In November 2007 the applicant instituted civil proceedings before the Jonava District Court, arguing that the sale of his apartment at the public auction had not been in accordance with the domestic law. The applicant submitted that according to the domestic law, taking a person ’ s place of residence in order to enforce a court judgment was permitted only when the debt in question was higher than LTL 3,000 (EUR 869). The applicant also submitted that he had had a small plot of land in the Jonava Region, so the enforcement must have begun with that property and not with his only home. In January 2008 the applicant submitted a revised claim in which he requested pecuniary damages of LTL 51,540 (EUR 14,927), corresponding to the market value of the apartment at the time of the submission of the revised claim.

On 17 June 2009 the Jonava District Court dismissed the applicant ’ s claim. It held that the sale of the applicant ’ s apartment in the public auction had been lawful and thus there were no grounds to award him any damages.

On 1 October 2009 the Kaunas Regional Court quashed the first-instance judgment and satisfied the applicant ’ s claim in its entirety, holding that his apartment had been sold unlawfully and awarding the applicant pecuniary damages of LTL 51,540.
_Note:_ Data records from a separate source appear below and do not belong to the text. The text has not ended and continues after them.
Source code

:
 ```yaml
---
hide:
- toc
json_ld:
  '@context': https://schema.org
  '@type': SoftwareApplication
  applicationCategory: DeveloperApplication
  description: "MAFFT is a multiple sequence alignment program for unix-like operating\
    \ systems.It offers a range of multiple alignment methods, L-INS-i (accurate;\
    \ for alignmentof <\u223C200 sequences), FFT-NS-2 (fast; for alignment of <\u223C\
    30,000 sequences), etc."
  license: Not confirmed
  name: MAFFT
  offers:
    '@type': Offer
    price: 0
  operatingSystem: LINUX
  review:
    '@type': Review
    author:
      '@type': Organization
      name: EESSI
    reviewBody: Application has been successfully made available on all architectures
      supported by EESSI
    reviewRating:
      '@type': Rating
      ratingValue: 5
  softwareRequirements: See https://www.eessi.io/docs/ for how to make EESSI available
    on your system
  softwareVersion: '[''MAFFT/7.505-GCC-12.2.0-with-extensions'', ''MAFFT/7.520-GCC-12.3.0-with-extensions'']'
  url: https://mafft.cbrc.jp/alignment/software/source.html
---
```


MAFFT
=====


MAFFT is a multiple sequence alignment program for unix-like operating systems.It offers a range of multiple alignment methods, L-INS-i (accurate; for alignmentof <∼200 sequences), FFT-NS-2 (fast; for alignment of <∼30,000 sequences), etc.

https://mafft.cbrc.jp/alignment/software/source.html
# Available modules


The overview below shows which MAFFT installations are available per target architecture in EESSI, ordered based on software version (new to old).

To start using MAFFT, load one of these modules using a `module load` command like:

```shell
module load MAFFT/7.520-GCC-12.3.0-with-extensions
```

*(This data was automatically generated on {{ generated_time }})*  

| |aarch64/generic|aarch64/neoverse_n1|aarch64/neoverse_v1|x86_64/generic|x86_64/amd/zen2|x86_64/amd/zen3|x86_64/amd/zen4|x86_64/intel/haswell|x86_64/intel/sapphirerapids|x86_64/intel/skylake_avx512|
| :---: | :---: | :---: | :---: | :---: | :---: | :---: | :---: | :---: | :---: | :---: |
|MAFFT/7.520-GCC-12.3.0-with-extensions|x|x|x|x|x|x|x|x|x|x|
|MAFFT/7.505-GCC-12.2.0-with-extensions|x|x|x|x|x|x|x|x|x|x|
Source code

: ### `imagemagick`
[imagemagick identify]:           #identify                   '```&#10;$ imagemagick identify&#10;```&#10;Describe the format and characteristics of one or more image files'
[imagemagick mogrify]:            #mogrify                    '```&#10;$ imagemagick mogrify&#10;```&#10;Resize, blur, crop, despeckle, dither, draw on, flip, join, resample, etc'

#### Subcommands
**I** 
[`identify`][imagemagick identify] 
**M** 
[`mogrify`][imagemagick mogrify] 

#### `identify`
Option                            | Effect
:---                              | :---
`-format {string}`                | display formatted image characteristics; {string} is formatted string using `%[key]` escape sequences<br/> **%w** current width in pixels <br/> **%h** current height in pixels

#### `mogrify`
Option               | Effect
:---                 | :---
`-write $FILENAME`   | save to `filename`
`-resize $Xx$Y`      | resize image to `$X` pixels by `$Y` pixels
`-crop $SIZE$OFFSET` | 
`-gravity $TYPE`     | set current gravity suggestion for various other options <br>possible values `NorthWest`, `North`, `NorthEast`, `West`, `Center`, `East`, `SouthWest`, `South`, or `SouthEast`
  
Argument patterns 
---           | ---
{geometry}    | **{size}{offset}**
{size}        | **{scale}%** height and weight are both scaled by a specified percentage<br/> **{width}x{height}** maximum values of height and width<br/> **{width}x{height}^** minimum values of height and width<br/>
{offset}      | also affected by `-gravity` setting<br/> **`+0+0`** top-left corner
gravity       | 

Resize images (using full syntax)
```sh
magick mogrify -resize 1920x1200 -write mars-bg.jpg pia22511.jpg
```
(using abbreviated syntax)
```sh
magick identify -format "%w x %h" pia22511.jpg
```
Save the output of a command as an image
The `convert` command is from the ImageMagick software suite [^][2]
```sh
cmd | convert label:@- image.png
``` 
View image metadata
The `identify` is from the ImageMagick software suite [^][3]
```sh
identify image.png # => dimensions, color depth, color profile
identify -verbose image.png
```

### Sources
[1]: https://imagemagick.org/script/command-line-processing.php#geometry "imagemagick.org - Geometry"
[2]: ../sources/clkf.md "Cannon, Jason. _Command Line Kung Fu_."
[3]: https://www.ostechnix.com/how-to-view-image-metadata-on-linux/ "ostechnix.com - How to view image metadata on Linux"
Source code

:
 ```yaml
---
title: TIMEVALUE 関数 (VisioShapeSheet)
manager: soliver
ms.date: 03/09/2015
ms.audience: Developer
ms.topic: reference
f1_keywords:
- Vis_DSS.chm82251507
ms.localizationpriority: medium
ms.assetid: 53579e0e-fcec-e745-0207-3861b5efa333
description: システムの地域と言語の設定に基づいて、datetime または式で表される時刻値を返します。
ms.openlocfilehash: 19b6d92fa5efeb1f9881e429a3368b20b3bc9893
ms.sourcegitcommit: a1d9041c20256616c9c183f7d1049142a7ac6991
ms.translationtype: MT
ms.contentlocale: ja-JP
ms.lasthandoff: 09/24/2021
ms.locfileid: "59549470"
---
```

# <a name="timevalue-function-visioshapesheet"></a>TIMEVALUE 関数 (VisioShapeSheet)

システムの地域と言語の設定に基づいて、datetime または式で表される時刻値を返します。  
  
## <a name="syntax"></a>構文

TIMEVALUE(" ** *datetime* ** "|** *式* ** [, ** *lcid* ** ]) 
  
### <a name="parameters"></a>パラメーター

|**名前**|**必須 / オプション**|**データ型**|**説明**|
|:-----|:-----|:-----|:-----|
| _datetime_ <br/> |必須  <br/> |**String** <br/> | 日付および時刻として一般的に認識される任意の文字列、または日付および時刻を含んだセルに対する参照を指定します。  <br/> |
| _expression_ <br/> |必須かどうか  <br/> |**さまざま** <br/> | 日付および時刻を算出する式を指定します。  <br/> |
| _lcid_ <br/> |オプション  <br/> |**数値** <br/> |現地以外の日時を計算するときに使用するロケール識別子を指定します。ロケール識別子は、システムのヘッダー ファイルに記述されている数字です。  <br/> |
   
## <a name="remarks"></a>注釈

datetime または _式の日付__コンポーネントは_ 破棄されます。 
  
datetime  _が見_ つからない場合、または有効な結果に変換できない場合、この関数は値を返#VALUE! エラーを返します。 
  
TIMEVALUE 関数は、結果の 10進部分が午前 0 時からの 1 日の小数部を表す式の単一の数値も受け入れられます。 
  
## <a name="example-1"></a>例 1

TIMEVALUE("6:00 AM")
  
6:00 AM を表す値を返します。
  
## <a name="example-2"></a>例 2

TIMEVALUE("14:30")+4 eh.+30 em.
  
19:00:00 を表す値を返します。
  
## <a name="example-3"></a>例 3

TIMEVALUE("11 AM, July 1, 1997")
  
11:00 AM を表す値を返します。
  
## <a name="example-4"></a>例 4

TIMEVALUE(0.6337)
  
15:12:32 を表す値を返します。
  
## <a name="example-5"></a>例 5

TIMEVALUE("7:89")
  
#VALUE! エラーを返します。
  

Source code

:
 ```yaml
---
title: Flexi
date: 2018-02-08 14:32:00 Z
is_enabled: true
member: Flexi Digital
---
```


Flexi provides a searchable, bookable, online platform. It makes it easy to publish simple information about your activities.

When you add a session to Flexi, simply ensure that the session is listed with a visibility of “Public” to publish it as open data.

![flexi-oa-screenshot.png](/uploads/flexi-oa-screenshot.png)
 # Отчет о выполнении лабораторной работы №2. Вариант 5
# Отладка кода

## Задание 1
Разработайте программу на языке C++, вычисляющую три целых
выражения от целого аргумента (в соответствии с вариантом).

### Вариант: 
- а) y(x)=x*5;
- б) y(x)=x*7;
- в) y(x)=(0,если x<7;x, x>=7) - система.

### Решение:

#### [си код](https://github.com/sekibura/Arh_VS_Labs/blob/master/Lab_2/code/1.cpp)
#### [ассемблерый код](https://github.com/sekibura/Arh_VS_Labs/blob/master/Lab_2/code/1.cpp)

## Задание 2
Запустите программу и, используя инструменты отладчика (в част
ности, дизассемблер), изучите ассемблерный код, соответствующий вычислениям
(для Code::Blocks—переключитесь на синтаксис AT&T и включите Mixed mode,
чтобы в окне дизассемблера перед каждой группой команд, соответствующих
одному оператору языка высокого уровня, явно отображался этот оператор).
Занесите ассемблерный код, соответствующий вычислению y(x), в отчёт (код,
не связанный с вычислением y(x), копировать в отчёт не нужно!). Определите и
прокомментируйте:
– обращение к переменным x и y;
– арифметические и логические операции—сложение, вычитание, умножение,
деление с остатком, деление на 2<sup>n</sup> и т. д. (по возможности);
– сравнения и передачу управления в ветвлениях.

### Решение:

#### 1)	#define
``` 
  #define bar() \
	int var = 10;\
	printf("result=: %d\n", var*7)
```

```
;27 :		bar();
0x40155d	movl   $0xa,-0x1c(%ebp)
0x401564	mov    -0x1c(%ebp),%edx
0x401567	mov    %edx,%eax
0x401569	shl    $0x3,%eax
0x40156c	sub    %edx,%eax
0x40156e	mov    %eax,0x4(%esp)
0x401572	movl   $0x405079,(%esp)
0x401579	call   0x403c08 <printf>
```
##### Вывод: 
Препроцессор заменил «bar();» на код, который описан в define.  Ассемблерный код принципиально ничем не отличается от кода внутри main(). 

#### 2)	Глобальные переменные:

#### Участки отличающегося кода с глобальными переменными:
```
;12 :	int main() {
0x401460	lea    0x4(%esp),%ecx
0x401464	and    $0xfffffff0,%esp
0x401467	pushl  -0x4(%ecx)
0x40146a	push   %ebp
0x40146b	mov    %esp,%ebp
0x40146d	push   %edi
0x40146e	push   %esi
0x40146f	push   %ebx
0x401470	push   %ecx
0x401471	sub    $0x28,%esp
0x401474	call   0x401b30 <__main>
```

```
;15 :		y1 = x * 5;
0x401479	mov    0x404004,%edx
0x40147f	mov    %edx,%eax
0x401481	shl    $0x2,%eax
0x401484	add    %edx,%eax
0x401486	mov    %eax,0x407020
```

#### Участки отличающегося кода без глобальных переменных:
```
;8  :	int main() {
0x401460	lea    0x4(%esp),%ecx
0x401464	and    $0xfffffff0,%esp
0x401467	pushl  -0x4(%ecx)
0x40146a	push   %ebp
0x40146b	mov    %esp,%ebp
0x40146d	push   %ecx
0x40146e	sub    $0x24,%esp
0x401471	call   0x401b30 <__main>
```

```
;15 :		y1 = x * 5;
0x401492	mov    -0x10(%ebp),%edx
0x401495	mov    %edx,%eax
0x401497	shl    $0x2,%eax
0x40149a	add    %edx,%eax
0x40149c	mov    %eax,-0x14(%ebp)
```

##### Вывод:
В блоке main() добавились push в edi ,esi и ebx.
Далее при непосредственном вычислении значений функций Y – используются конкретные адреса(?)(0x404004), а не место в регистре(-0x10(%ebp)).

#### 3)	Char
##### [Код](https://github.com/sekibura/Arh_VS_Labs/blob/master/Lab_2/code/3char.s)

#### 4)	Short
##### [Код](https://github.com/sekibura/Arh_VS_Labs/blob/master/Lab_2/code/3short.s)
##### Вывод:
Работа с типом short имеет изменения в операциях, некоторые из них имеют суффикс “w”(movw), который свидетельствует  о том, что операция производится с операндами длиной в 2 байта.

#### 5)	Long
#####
On 8 February 2010 the Supreme Court partly amended the judgment of the Kaunas Regional Court. The Supreme Court upheld the lower court ’ s conclusion that the applicant ’ s apartment had been sold unlawfully. However, it held that the amount of damages in the applicant ’ s case had to be assessed on the basis of the market value of the apartment at the time of the public auction. Thus, the Supreme Court awarded the applicant pecuniary damages of LTL 12,100.

B. Relevant domestic law

Article 6.249 § 5 of the Civil Code provides :

Article 6.249. Damage and damages

“...

5. Damage shall be assessed according to the prices valid on the day when the court judgment was passed unless the law or the nature of the obligation requires the application of prices that were valid on the day the damage arose or on the day when the action was brought ...”

COMPLAINT

The applicant complains under Article 8 of the Convention and Article 1 of Protocol No. 1 to the Convention that he has been unlawfully deprived of his only home and the damages awarded to him by the domestic courts were clearly insufficient for him to acquire a new home.

QUESTION TO THE PARTIES

Has there been a violation of Article 8 of the Convention and Article 1 of Protocol No. 1 to the Convention in view of the amount of the damages awarded to the applicant by the domestic courts?